I have found in my own life that in order to have freedom, I have to have money. So I have been finding ways to make money efficiently, not so I can live the stable, American dream, but so that I can be independent and a little more free. 

perhaps you might look into a lifestyle of working 50% of the year and then traveling for the next 50%. or something like that. there are also cool opportunities to volunteer while traveling, like WWOOFing and such. 

Or maybe you can travel in a more economical fashion? like biking or hitching. 

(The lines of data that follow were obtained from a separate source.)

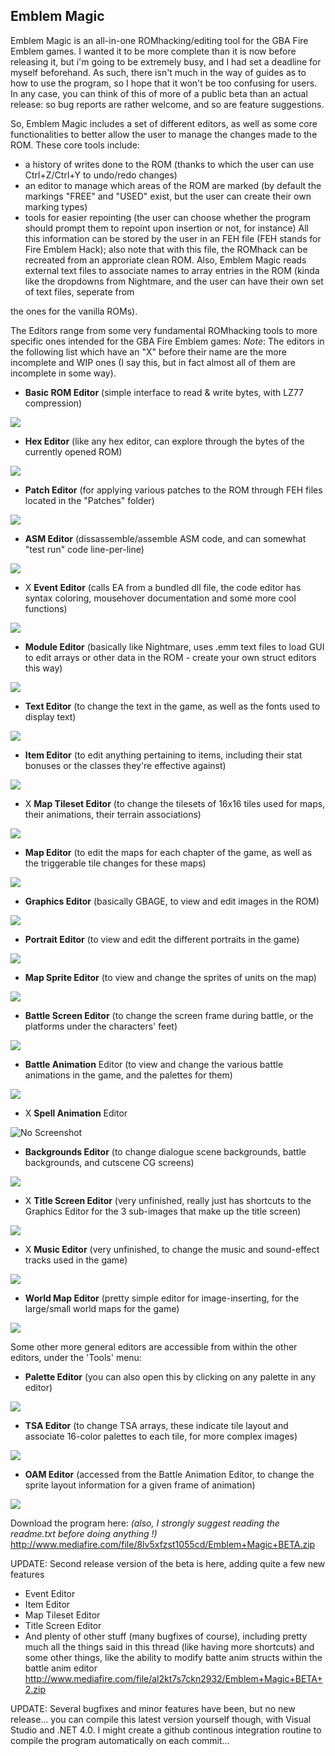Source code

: Emblem Magic
------

Emblem Magic is an all-in-one ROMhacking/editing tool for the GBA Fire Emblem games.
I wanted it to be more complete than it is now before releasing it, but i'm going to be extremely busy, and I had set a deadline for myself beforehand.
As such, there isn't much in the way of guides as to how to use the program, so I hope that it won't be too confusing for users.
In any case, you can think of this of more of a public beta than an actual release: so bug reports are rather welcome, and so are feature suggestions.



So, Emblem Magic includes a set of different editors, as well as some core functionalities to better allow the user to manage the changes made to the ROM.
These core tools include:
- a history of writes done to the ROM (thanks to which the user can use Ctrl+Z/Ctrl+Y to undo/redo changes)
- an editor to manage which areas of the ROM are marked (by default the markings "FREE" and "USED" exist, but the user can create their own marking types)
- tools for easier repointing (the user can choose whether the program should prompt them to repoint upon insertion or not, for instance)
All this information can be stored by the user in an FEH file (FEH stands for Fire Emblem Hack); also note that with this file, the ROMhack can be recreated from an approriate clean ROM.
Also, Emblem Magic reads external text files to associate names to array entries in the ROM (kinda like the dropdowns from Nightmare, and the user can have their own set of text files, seperate from 

the ones for the vanilla ROMs).

The Editors range from some very fundamental ROMhacking tools to more specific ones intended for the GBA Fire Emblem games:
_Note_: The editors in the following list which have an "X" before their name are the more incomplete and WIP ones (I say this, but in fact almost all of them are incomplete in some way).

- **Basic ROM Editor** (simple interface to read & write bytes, with LZ77 compression)

![](https://i.imgur.com/zXa7QhP.png)

- **Hex Editor** (like any hex editor, can explore through the bytes of the currently opened ROM)

![](https://i.imgur.com/c12seK8.png)

- **Patch Editor** (for applying various patches to the ROM through FEH files located in the "Patches" folder)

![](https://i.imgur.com/Iu0RGxa.png)

- **ASM Editor** (dissassemble/assemble ASM code, and can somewhat "test run" code line-per-line)

![](https://i.imgur.com/gvm4P8k.png)

- X **Event Editor** (calls EA from a bundled dll file, the code editor has syntax coloring, mousehover documentation and some more cool functions)

![](https://i.imgur.com/78eDICB.png)

- **Module Editor** (basically like Nightmare, uses .emm text files to load GUI to edit arrays or other data in the ROM - create your own struct editors this way)

![](https://i.imgur.com/gvm4P8k.png)

- **Text Editor** (to change the text in the game, as well as the fonts used to display text)

![](https://i.imgur.com/L48DeB2.png)

- **Item Editor** (to edit anything pertaining to items, including their stat bonuses or the classes they're effective against)

![](https://i.imgur.com/ykHkL72.png)

- X **Map Tileset Editor** (to change the tilesets of 16x16 tiles used for maps, their animations, their terrain associations)

![](https://i.imgur.com/JHtS290.png)

- **Map Editor** (to edit the maps for each chapter of the game, as well as the triggerable tile changes for these maps)

![](https://i.imgur.com/BIYSiKS.png)

- **Graphics Editor** (basically GBAGE, to view and edit images in the ROM)

![](https://i.imgur.com/dEuiZ0U.png)

- **Portrait Editor** (to view and edit the different portraits in the game)

![](https://i.imgur.com/WbAj6zP.png)

- **Map Sprite Editor** (to view and change the sprites of units on the map)

![](https://i.imgur.com/xdISHav.png)

- **Battle Screen Editor** (to change the screen frame during battle, or the platforms under the characters' feet)

![](https://i.imgur.com/bMfjteM.png)

- **Battle Animation** Editor (to view and change the various battle animations in the game, and the palettes for them)

![](https://i.imgur.com/EkwftEq.png)

- X **Spell Animation** Editor

![No Screenshot](https://i.png)

- **Backgrounds Editor** (to change dialogue scene backgrounds, battle backgrounds, and cutscene CG screens)

![](https://i.imgur.com/4LvUHEp.png)

- X **Title Screen Editor** (very unfinished, really just has shortcuts to the Graphics Editor for the 3 sub-images that make up the title screen)

![](https://i.imgur.com/wfljIvf.png)

- X **Music Editor** (very unfinished, to change the music and sound-effect tracks used in the game)

![](https://i.imgur.com/sTQ7JmE.png)

- **World Map Editor** (pretty simple editor for image-inserting, for the large/small world maps for the game)

![](https://i.imgur.com/G7E5h5Y.png)

Some other more general editors are accessible from within the other editors, under the 'Tools' menu:

- **Palette Editor** (you can also open this by clicking on any palette in any editor)

![](https://i.imgur.com/kxvL0CC.png)

- **TSA Editor** (to change TSA arrays, these indicate tile layout and associate 16-color palettes to each tile, for more complex images)

![](https://i.imgur.com/vV78kzr.png)

- **OAM Editor** (accessed from the Battle Animation Editor, to change the sprite layout information for a given frame of animation)

![](https://i.imgur.com/Ptb0IdR.png)

Download the program here: _(also, I strongly suggest reading the readme.txt before doing anything !)_
http://www.mediafire.com/file/8lv5xfzst1055cd/Emblem+Magic+BETA.zip

UPDATE: Second release version of the beta is here, adding quite a few new features
- Event Editor
- Item Editor
- Map Tileset Editor
- Title Screen Editor
- And plenty of other stuff (many bugfixes of course), including pretty much all the things said in this thread (like having more shortcuts) and some other things, like the ability to modify batte anim structs within the battle anim editor
http://www.mediafire.com/file/al2kt7s7ckn2932/Emblem+Magic+BETA+2.zip

UPDATE: Several bugfixes and minor features have been, but no new release... you can compile this latest version yourself though, with Visual Studio and .NET 4.0. I might create a github continous integration routine to compile the program automatically on each commit...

just throwing ideas out there, in case you want them. the world is full of opportunities for those of us who have a mind to look.


----------



## freegander (Feb 13, 2017)

btw, i really enjoyed reading your thoughts and the opportunity to meditate on my own life through yours. your English is more than understandable.


----------



## Tude (Feb 13, 2017)

Wow - thank you for your travel story - I do hope you had an epic time!! I currently work in a Global Education department at a community college and have contact with people from at least 50 countries.


----------



## otch0z (Feb 13, 2017)

Thank you very much @freegander for throwing ideas, I definitely have to do something about it, I mean it's about my happiness it's not nothing haha
Also I'm really happy you enjoyed reading me, I was kinda concerned my writing would be too "heavy" and nobody would get to the end 

On a hand I have to get back to the US, I feel I haven't explored enough and I just started meeting people when I left. Three months is not enough (obviously), and on the other I'm still afraid to like, squat and shit because I've never done that, and I don't want to get back to France to do that because my interest is in the US for the moment (but english is not my first language and even if I got better at it there are still situations in which I don't understand what is happening/people talking. Also, I'm worried about not having a shelter, that's why I like traveling with a van so much

But yeah I mean I could hitch, it's quite common where I come from and I like that, but I have to get over the whole shelter thing first I guess


----------



## otch0z (Feb 13, 2017)

Tude said:


> Wow - thank you for your travel story - I do hope you had an epic time!! I currently work in a Global Education department at a community college and have contact with people from at least 50 countries.


(i tried to quote for the first time, i hope it works)

Hey that sounds like a pretty cool job ! What is it exactly ? Teaching ?
And I had a more than epic time yep ! being far from home really helped I guess


----------



## Jone (Feb 14, 2017)

You're English is fine. Dont let fear of not having enough stop you. Do what makes your heart feel good/joy. Maybe i have good luck, but whenever i really need something, its litteally in arms reach, or, you just have to walk---for a bit, and what you seek, you will find. Busking is THE Way, hope i run into you sometime, would love to play!!! A practiced saw player is a rare thing. When you're creative n pay attention, you can deal with most situations. I think its also good to do some time working n earning, n some time being mobile. Listen to ur <3 n Good luck!!!


----------



## Anagor (Feb 15, 2017)

otch0z said:


> Hey everyone
> I don't know if anyone will read or answer that post. !



I really like your post and I can relate to many things you wrote.


----------



## Anagor (Feb 15, 2017)

Jone said:


> Do what makes your heart feel good/joy. Maybe i have good luck, but whenever i really need something, its litteally in arms reach, or, you just have to walk---for a bit, and what you seek, you will find.



Yep, the road provides. That is an experience I made so often.


----------



## otch0z (Feb 15, 2017)

Hey thanks @Anagor ! Guys, all your comments make me braver and make me feel like I can do this ! Thanks again


----------